Well, I've discovered what our science focus will be for my soon to be 8 year old son this year. My father-in-law is visiting for a couple of weeks. He brought a model airplane to make with Julius. Problem is, the kit was quite old and the directions were missing. (I found the manufacturer on line and they are sending directions.) But, his interest was stirred; we had to build a plane, today!
"What about those planes I built with Granddad before? Are they still in the basement?"

So, I spent the next 2 hours helping him build the AMA Cub. Bill a.k.a. Granddad had bought a package of 40 five or six years ago. Although Julius didn't help build the plane at that time, it stayed with him. This time he actually did a fair amount of the work himself receiving pointers and cautions from Granddad and physical assistance from me. In about 3 days we had as many planes; only one had been lost to the street (car + balsa = no plane). After breakfast on Saturday, we headed out to the model airplane field at Valley Forge.

It took some patience on the part of all the children (okay and me too) to trim the planes, that is, get them so that they actually fly for more than 3 seconds. Put on a little clay, take off a little clay. Wind it up for 100 turns, not enough, try 150. There were several successful flights, successful enough that Dad had to take the kids out for more flights in the evening. These planes will circle upward and are quite facinating to watch. If you really build it well, you could have a plane up for a couple of minutes - our longest may have been 25-30 seconds.

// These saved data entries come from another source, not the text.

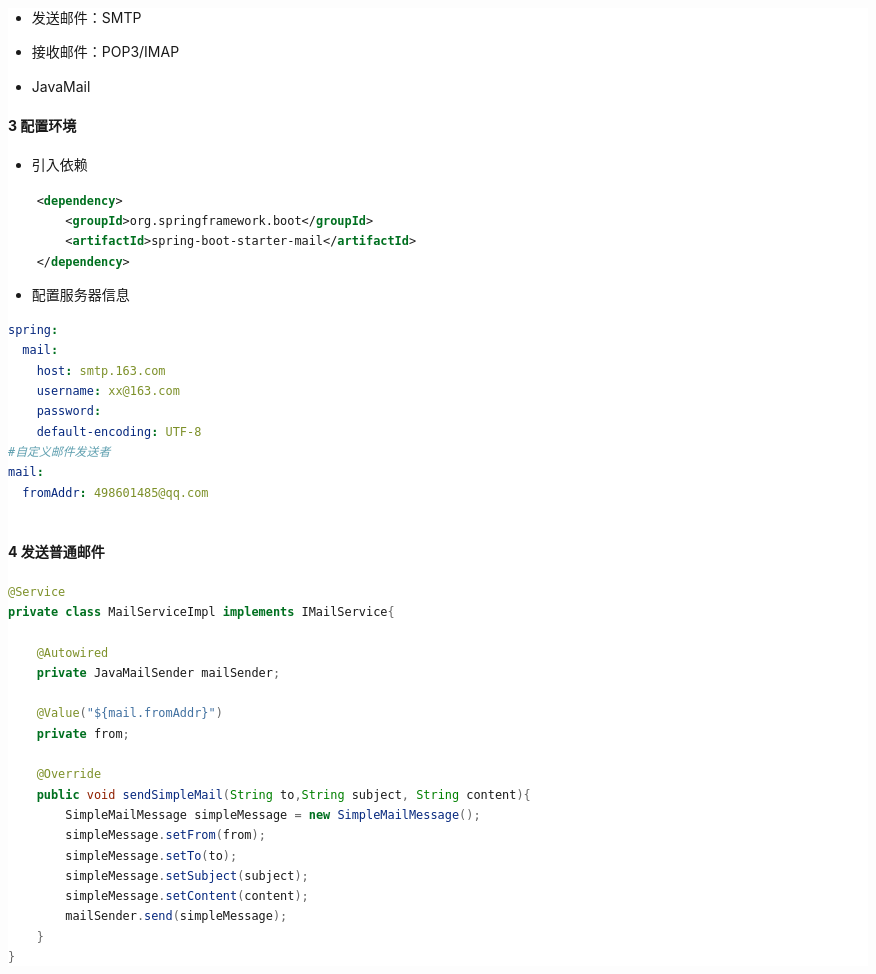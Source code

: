 - 发送邮件：SMTP

- 接收邮件：POP3/IMAP

- JavaMail



#### 3 配置环境

- 引入依赖

```xml
    <dependency>
        <groupId>org.springframework.boot</groupId>
        <artifactId>spring-boot-starter-mail</artifactId>
    </dependency>
```



- 配置服务器信息

```yaml
spring:
  mail: 
    host: smtp.163.com
    username: xx@163.com
    password:
    default-encoding: UTF-8
#自定义邮件发送者    
mail:
  fromAddr: 498601485@qq.com
  
```



#### 4 发送普通邮件

```java
@Service
private class MailServiceImpl implements IMailService{

	@Autowired
	private JavaMailSender mailSender;
	
	@Value("${mail.fromAddr}")
	private from;
	
	@Override
	public void sendSimpleMail(String to,String subject, String content){
		SimpleMailMessage simpleMessage = new SimpleMailMessage();
        simpleMessage.setFrom(from);
        simpleMessage.setTo(to);
        simpleMessage.setSubject(subject);
		simpleMessage.setContent(content);
        mailSender.send(simpleMessage);
	}
}
```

Like all hobbyists I've met, modelers are a friendly bunch, ready to share their wisdom, knowledge and love of their hobby. The Valley Forge Signal Seekers (they fly R/C planes at Valley Forge) were out today and let me know about an event on September 10. "Fun Fly", a kind of community demonstration day run by their club with activities for the kids.

So, now I find myself surfing the web, in search of more rubber power models to build, how to optimize performance of the AMA Cub and where there might be free flight modelers to watch in our area. I know it is just a matter of time before Julius has built all 40 models or tries to think of ways to fancy it up - I've got to stay one step ahead or find someone who already is; Granddad is only here for another week!

1 Comments:

  • At 9:07 PM, Blogger TunaSandwich said…

    Hey, I just noticed that since I organized my site the link you have to it is wrong.

    it's just rubber-power.com now.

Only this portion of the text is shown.